In June 2023, the European Commission updated its Horizontal Guidelines, clarifying how Article 101 of the Treaty on the Functioning of the European Union (TFEU) applies to various forms of cooperation agreements, including sustainability-focused collaborations. Here’s a concise guide to the essentials of Article 101, its application to sustainability agreements, and the assessment criteria under the new Guidelines.

Overview of Article 101 TFEU
Article 101(1) prohibits agreements that restrict competition within the EU's internal market, such as price-fixing, market sharing, and production control. However, Article 101(3) provides an exemption if such agreements generate efficiency gains, benefit consumers, impose necessary restrictions only, and do not eliminate competition. If these criteria are met, agreements may be permissible despite having anticompetitive effects.

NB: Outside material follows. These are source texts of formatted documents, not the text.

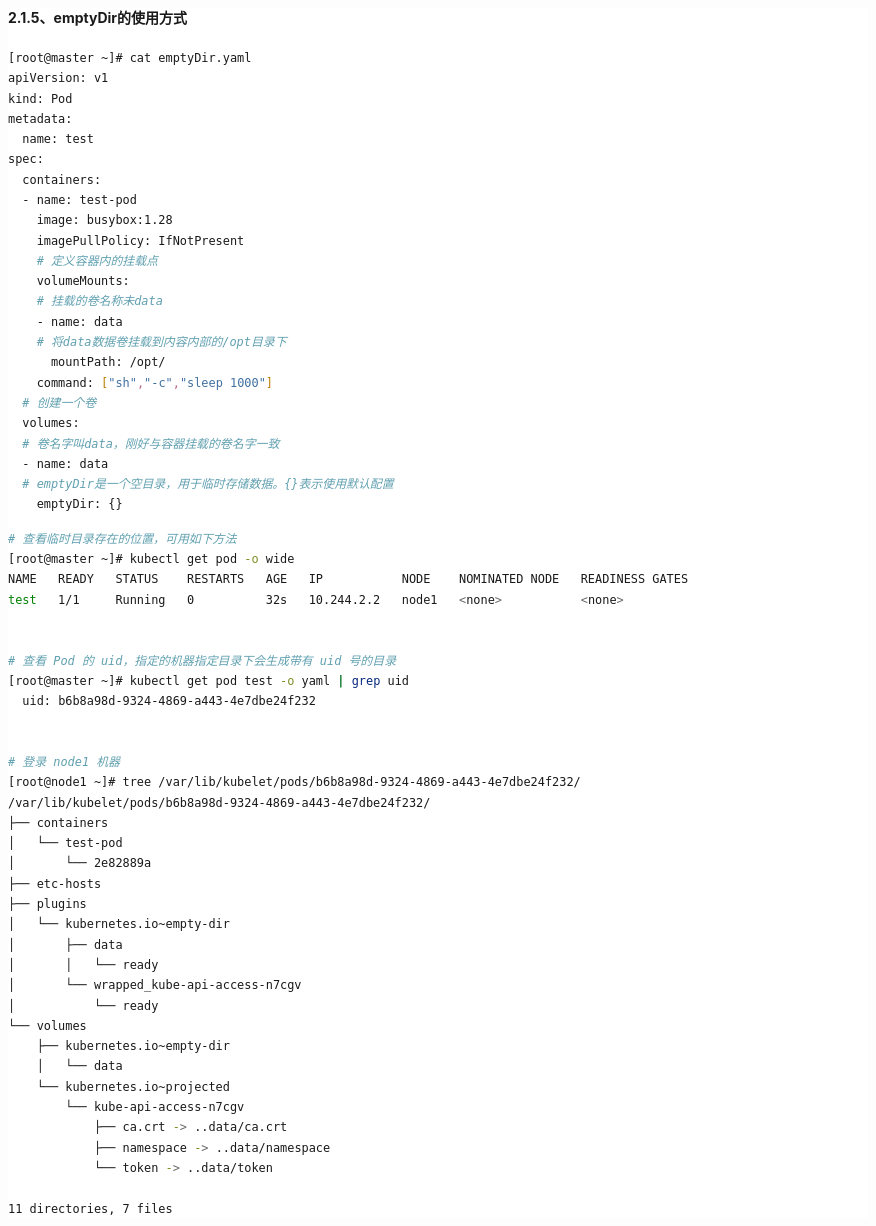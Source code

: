 #### 2.1.5、emptyDir的使用方式

```bash
[root@master ~]# cat emptyDir.yaml 
apiVersion: v1
kind: Pod
metadata:
  name: test
spec:
  containers:
  - name: test-pod
    image: busybox:1.28
    imagePullPolicy: IfNotPresent
    # 定义容器内的挂载点
    volumeMounts:
    # 挂载的卷名称未data
    - name: data
    # 将data数据卷挂载到内容内部的/opt目录下
      mountPath: /opt/
    command: ["sh","-c","sleep 1000"]
  # 创建一个卷
  volumes:
  # 卷名字叫data，刚好与容器挂载的卷名字一致
  - name: data
  # emptyDir是一个空目录，用于临时存储数据。{}表示使用默认配置
    emptyDir: {}
```

```bash
# 查看临时目录存在的位置，可用如下方法
[root@master ~]# kubectl get pod -o wide
NAME   READY   STATUS    RESTARTS   AGE   IP           NODE    NOMINATED NODE   READINESS GATES
test   1/1     Running   0          32s   10.244.2.2   node1   <none>           <none>


# 查看 Pod 的 uid，指定的机器指定目录下会生成带有 uid 号的目录
[root@master ~]# kubectl get pod test -o yaml | grep uid
  uid: b6b8a98d-9324-4869-a443-4e7dbe24f232


# 登录 node1 机器
[root@node1 ~]# tree /var/lib/kubelet/pods/b6b8a98d-9324-4869-a443-4e7dbe24f232/
/var/lib/kubelet/pods/b6b8a98d-9324-4869-a443-4e7dbe24f232/
├── containers
│   └── test-pod
│       └── 2e82889a
├── etc-hosts
├── plugins
│   └── kubernetes.io~empty-dir
│       ├── data
│       │   └── ready
│       └── wrapped_kube-api-access-n7cgv
│           └── ready
└── volumes
    ├── kubernetes.io~empty-dir
    │   └── data
    └── kubernetes.io~projected
        └── kube-api-access-n7cgv
            ├── ca.crt -> ..data/ca.crt
            ├── namespace -> ..data/namespace
            └── token -> ..data/token

11 directories, 7 files
```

What Are Sustainability Agreements?
The revised Guidelines define sustainability agreements as collaborations between competitors aimed at advancing environmental or social objectives, such as reducing pollution or improving working conditions. These agreements address "negative externalities" (unintended societal harms) through collective action, potentially supporting EU sustainability goals. However, if they restrict competition, they must meet Article 101(3) requirements for an exemption.

Assessing Sustainability Agreements Under Article 101(1)
An agreement is restrictive if it aims to limit competition ("by object") or if it has anticompetitive effects ("by effect"). Agreements directly seeking anticompetitive outcomes are automatically prohibited, while those with unintended but restrictive effects may be allowed only if such effects are demonstrably outweighed by societal benefits.

Exemption Criteria Under Article 101(3)
For a sustainability agreement to qualify for exemption:
  • Efficiency Gains: The agreement must offer concrete improvements, like lower emissions or enhanced production processes.
  • Fair Share for Consumers: Benefits must reach consumers, outweighing any harm, though the Commission requires firms to show that a "fair share" of societal benefits also accrues to consumers.
  • Indispensability: Restrictions must be essential to achieve the stated sustainability goals.
  • No Elimination of Competition: The agreement must preserve sufficient competition within the market.
Conclusion
The EU’s updated Guidelines provide a structured approach for assessing sustainability agreements within competition law. Firms pursuing such agreements must rigorously demonstrate societal and consumer benefits, indispensability, and minimal competitive harm. By meeting these standards, businesses can contribute to EU sustainability goals while remaining compliant with competition laws.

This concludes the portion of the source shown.